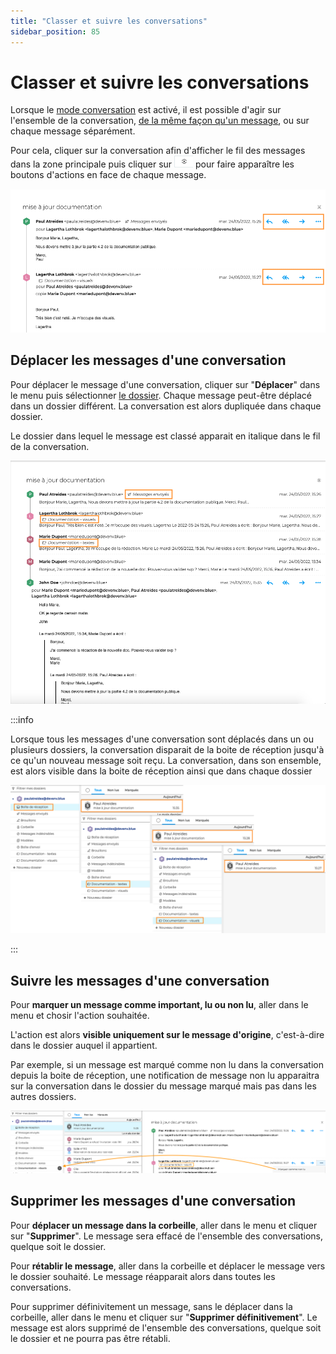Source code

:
 ```yaml
---
title: "Classer et suivre les conversations"
sidebar_position: 85
---
```

# Classer et suivre les conversations

Lorsque le [mode conversation](Gérer_la_liste_des_messages.md/#gérer-laffichage-de-la-liste-des-messages) est activé, il est possible d'agir sur l'ensemble de la conversation, [de la même façon qu'un message](Classer_et_suivre_les_messages.md), ou sur chaque message séparément.

Pour cela, cliquer sur la conversation afin d'afficher le fil des messages dans la zone principale puis cliquer sur <img src=./attachments/classer_et_suivre_les_messages_icone_deplier.png width="30" height="19"> pour faire apparaître les boutons d'actions en face de chaque message.

![](./attachments/classer_et_suivre_les_conversations_affichage.png)

## Déplacer les messages d'une conversation

Pour déplacer le message d'une conversation, cliquer sur "**Déplacer**" dans le menu puis sélectionner [le dossier](Organiser_les_dossiers.md).
Chaque message peut-être déplacé dans un dossier différent. La conversation est alors dupliquée dans chaque dossier. 

Le dossier dans lequel le message est classé apparait en italique dans le fil de la conversation.

![](./attachments/consulter_les_messages_conversation_affichage.png)

:::info

Lorsque tous les messages d'une conversation sont déplacés dans un ou plusieurs dossiers, la conversation disparait de la boite de réception jusqu'à ce qu'un nouveau message soit reçu. La conversation, dans son ensemble, est alors visible dans la boite de réception ainsi que dans chaque dossier

![](./attachments/consulter_les_messages_conversation_dossiers.png)

:::

## Suivre les messages d'une conversation

Pour **marquer un message comme important, lu ou non lu**, aller dans le menu et chosir l'action souhaitée. 

L'action est alors **visible uniquement sur le message d'origine**, c'est-à-dire dans le dossier auquel il appartient.

Par exemple, si un message est marqué comme non lu dans la conversation depuis la boite de réception, une notification de message non lu apparaitra sur la conversation dans le dossier du message marqué mais pas dans les autres dossiers.

![](./attachments/classer_et_suivre_les_conversations_suivre.png)

## Supprimer les messages d'une conversation

Pour **déplacer un message dans la corbeille**, aller dans le menu et cliquer sur "**Supprimer**". Le message sera effacé de l'ensemble des conversations, quelque soit le dossier. 

Pour **rétablir le message**, aller dans la corbeille et déplacer le message vers le dossier souhaité. Le message réapparait alors dans toutes les conversations.

Pour supprimer définivitement un message, sans le déplacer dans la corbeille, aller dans le menu et cliquer sur "**Supprimer définitivement**". Le message est alors supprimé de l'ensemble des conversations, quelque soit le dossier et ne pourra pas être rétabli.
════════════════════
### Problem description
Could you filter the material above and copy each line that holds the word "corbeille"?

### Exercise answer
Pour **déplacer un message dans la corbeille**, aller dans le menu et cliquer sur "**Supprimer**". Le message sera effacé de l'ensemble des conversations, quelque soit le dossier. 
Pour **rétablir le message**, aller dans la corbeille et déplacer le message vers le dossier souhaité. Le message réapparait alors dans toutes les conversations.
Pour supprimer définivitement un message, sans le déplacer dans la corbeille, aller dans le menu et cliquer sur "**Supprimer définitivement**". Le message est alors supprimé de l'ensemble des conversations, quelque soit le dossier et ne pourra pas être rétabli.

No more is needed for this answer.